The point is, this isn't the same Clippers team as 2 season ago, when Corey averaged 37 minutes and 22 points per game.  No one on this team is going to average 37 minutes, with the possible exception of Elton Brand.  It doesn't really matter whether Corey starts or comes off the bench - he won't get as many minutes, and he won't get as many shots.  Two years ago Corey was taking shots instead of Marko Jaric - now, it's Sam Cassell.  You get the idea.

And in a perfect world, all of this is a good thing.  I promise you that Corey would rather come off the bench, play 28 minutes, and average 17 ON A PLAYOFF TEAM, than start, play 37 minutes and average 22 ON A LOTTERY TEAM.  

But then you have to go through all of this with a spotlight on you.  It's one thing knowing that you were almost traded for Ron Artest.  But, is this supposed to be an insult?  He was almost traded for a guy who was Second Team all-NBA a few seasons back, and the best on-ball defender in the league.  Of course Ron-Ron's a headcase, but on a pure basketball level, the Clippers have to pursue that deal.  Corey should be flattered that it would have happened save for unfounded concerns about his foot injury.

But the media keeps telling Corey he should be insulted, not flattered.  To then follow up the Artest trade offer with completely bogus rumors about guys like Mike Dunleavy Jr. and J.R. Smith - now that is insulting.  But the Clippers' organization insists that they never instigated nor considered these other deals, and why wouldn't we believe them?  I mean, you know Denver and/or Golden State would do those deals - so if the Clippers were in, the deals would be done.

T.J. Simers column from Saturday is a perfect example.  He finds Maggette slights everywhere he looks.  In the bogus trade rumors.  On the cover of the media guide.  In the Alvin Gentry regime, for the love of the FSM.  Now, obviously, this is what Simers does - he stirs things up, whether there's anything there or not.  But it's got to make it hard for Corey not to get caught up in it all.

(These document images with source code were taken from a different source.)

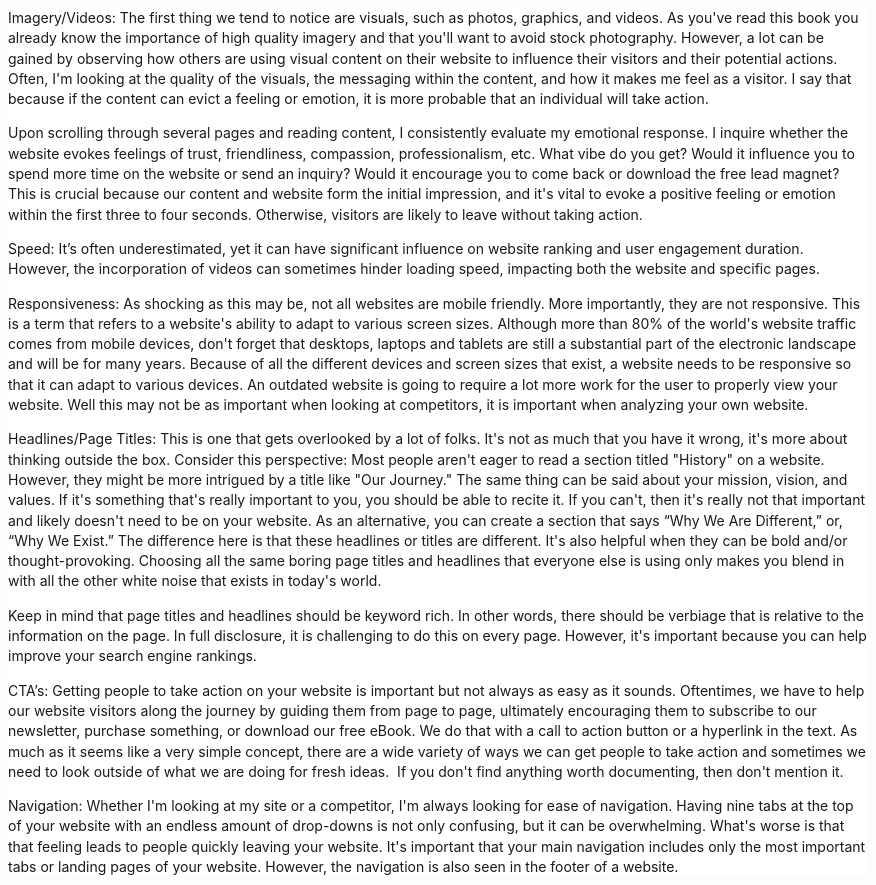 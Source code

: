 Imagery/Videos: The first thing we tend to notice are visuals, such as photos, graphics, and videos. As you've read this book you already know the importance of high quality imagery and that you'll want to avoid stock photography. However, a lot can be gained by observing how others are using visual content on their website to influence their visitors and their potential actions. Often, I'm looking at the quality of the visuals, the messaging within the content, and how it makes me feel as a visitor. I say that because if the content can evict a feeling or emotion, it is more probable that an individual will take action.

Upon scrolling through several pages and reading content, I consistently evaluate my emotional response. I inquire whether the website evokes feelings of trust, friendliness, compassion, professionalism, etc. What vibe do you get? Would it influence you to spend more time on the website or send an inquiry? Would it encourage you to come back or download the free lead magnet? This is crucial because our content and website form the initial impression, and it's vital to evoke a positive feeling or emotion within the first three to four seconds. Otherwise, visitors are likely to leave without taking action.

Speed: It’s often underestimated, yet it can have significant influence on website ranking and user engagement duration. However, the incorporation of videos can sometimes hinder loading speed, impacting both the website and specific pages.

Responsiveness: As shocking as this may be, not all websites are mobile friendly. More importantly, they are not responsive. This is a term that refers to a website's ability to adapt to various screen sizes. Although more than 80% of the world's website traffic comes from mobile devices, don't forget that desktops, laptops and tablets are still a substantial part of the electronic landscape and will be for many years. Because of all the different devices and screen sizes that exist, a website needs to be responsive so that it can adapt to various devices. An outdated website is going to require a lot more work for the user to properly view your website. Well this may not be as important when looking at competitors, it is important when analyzing your own website.

Headlines/Page Titles: This is one that gets overlooked by a lot of folks. It's not as much that you have it wrong, it's more about thinking outside the box. Consider this perspective: Most people aren't eager to read a section titled "History" on a website. However, they might be more intrigued by a title like "Our Journey." The same thing can be said about your mission, vision, and values. If it's something that's really important to you, you should be able to recite it. If you can't, then it's really not that important and likely doesn't need to be on your website. As an alternative, you can create a section that says “Why We Are Different,” or, “Why We Exist.” The difference here is that these headlines or titles are different. It's also helpful when they can be bold and/or thought-provoking. Choosing all the same boring page titles and headlines that everyone else is using only makes you blend in with all the other white noise that exists in today's world.

Keep in mind that page titles and headlines should be keyword rich. In other words, there should be verbiage that is relative to the information on the page. In full disclosure, it is challenging to do this on every page. However, it's important because you can help improve your search engine rankings.

CTA’s: Getting people to take action on your website is important but not always as easy as it sounds. Oftentimes, we have to help our website visitors along the journey by guiding them from page to page, ultimately encouraging them to subscribe to our newsletter, purchase something, or download our free eBook. We do that with a call to action button or a hyperlink in the text. As much as it seems like a very simple concept, there are a wide variety of ways we can get people to take action and sometimes we need to look outside of what we are doing for fresh ideas.  If you don't find anything worth documenting, then don't mention it.

Navigation: Whether I'm looking at my site or a competitor, I'm always looking for ease of navigation. Having nine tabs at the top of your website with an endless amount of drop-downs is not only confusing, but it can be overwhelming. What's worse is that that feeling leads to people quickly leaving your website. It's important that your main navigation includes only the most important tabs or landing pages of your website. However, the navigation is also seen in the footer of a website.
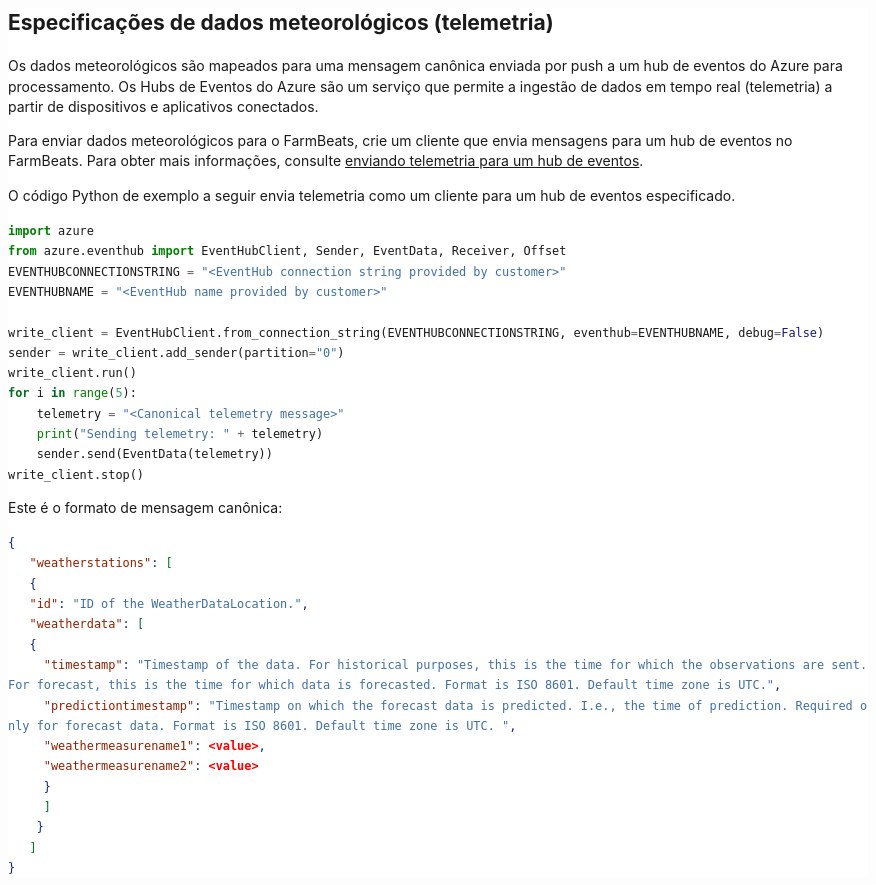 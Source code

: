 ## <a name="weather-data-telemetry-specifications"></a>Especificações de dados meteorológicos (telemetria)

Os dados meteorológicos são mapeados para uma mensagem canônica enviada por push a um hub de eventos do Azure para processamento. Os Hubs de Eventos do Azure são um serviço que permite a ingestão de dados em tempo real (telemetria) a partir de dispositivos e aplicativos conectados. 

Para enviar dados meteorológicos para o FarmBeats, crie um cliente que envia mensagens para um hub de eventos no FarmBeats. Para obter mais informações, consulte [enviando telemetria para um hub de eventos](../../event-hubs/event-hubs-dotnet-standard-getstarted-send.md).

O código Python de exemplo a seguir envia telemetria como um cliente para um hub de eventos especificado.

```python
import azure
from azure.eventhub import EventHubClient, Sender, EventData, Receiver, Offset
EVENTHUBCONNECTIONSTRING = "<EventHub connection string provided by customer>"
EVENTHUBNAME = "<EventHub name provided by customer>"

write_client = EventHubClient.from_connection_string(EVENTHUBCONNECTIONSTRING, eventhub=EVENTHUBNAME, debug=False)
sender = write_client.add_sender(partition="0")
write_client.run()
for i in range(5):
    telemetry = "<Canonical telemetry message>"
    print("Sending telemetry: " + telemetry)
    sender.send(EventData(telemetry))
write_client.stop()

```

Este é o formato de mensagem canônica:

```json
{
   "weatherstations": [
   {
   "id": "ID of the WeatherDataLocation.",
   "weatherdata": [
   {
     "timestamp": "Timestamp of the data. For historical purposes, this is the time for which the observations are sent. For forecast, this is the time for which data is forecasted. Format is ISO 8601. Default time zone is UTC.",
     "predictiontimestamp": "Timestamp on which the forecast data is predicted. I.e., the time of prediction. Required only for forecast data. Format is ISO 8601. Default time zone is UTC. ",
     "weathermeasurename1": <value>,
     "weathermeasurename2": <value>
     }
     ]
    }
   ]
}
```
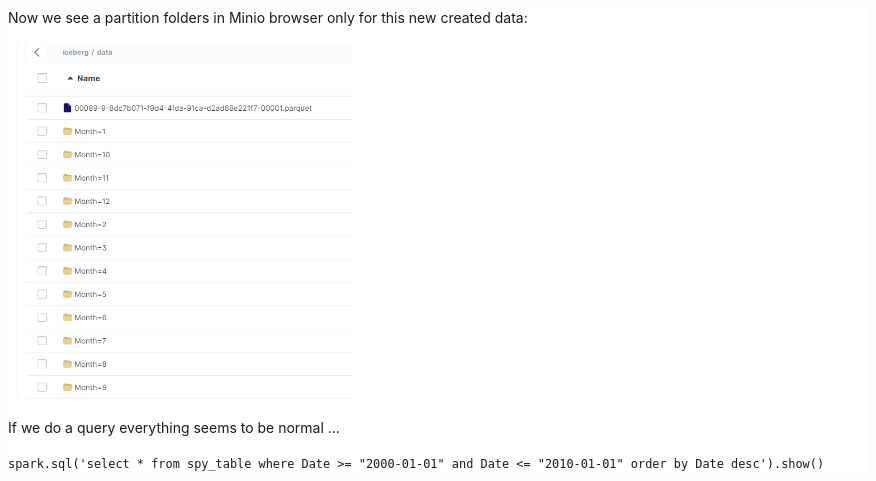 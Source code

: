 Now we see a partition folders in Minio browser only for this new created data:

<img src="./img/partition.png" width="40%" height="40%">

If we do a query everything seems to be normal ...

```
spark.sql('select * from spy_table where Date >= "2000-01-01" and Date <= "2010-01-01" order by Date desc').show()
```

This makes Maggette's acceptance of a sixth man role in a Sunday meeting with Dunleavy all the more commendable.  Ignoring the rumors and idiot sports columnists, Corey embraced the simple fact that he'd rather win, and told the coach to use him the right way to help the team.  If you're keeping track, that makes three long time starters (Maggette, Mobley and Cassell) who have said all the right things about coming off the bench if need be this season.  So far so good on the 'too much talent' problem.

We all know that starting or coming off the bench is not really a big deal.  What matters is who gets the minutes, and who FINISHES the game.  Certainly, there are some considerations that make some players better or worse in reserve roles.  Corey has the ability to be that 'instant offense', Vinnie Johnson type, so it really is a good fit.  As we saw against Phoenix on Friday, the Clippers were able to rest Elton while Corey was in, throw a different look at the Suns, and the Clippers went on a run with Brand on the bench.

I don't think the Sixth Man Award has as much cache as it did when Kevin McHale and Detlef Schrempf were winning it.  The league isn't that deep anymore, so there are only a handful of viable candidates each year.  (Let's face it, the glint is off the rose if Eddie House gets votes.)  But it's recognition of a unique contribution, and there's no question that Corey will get strong consideration if he plays well and the team does well.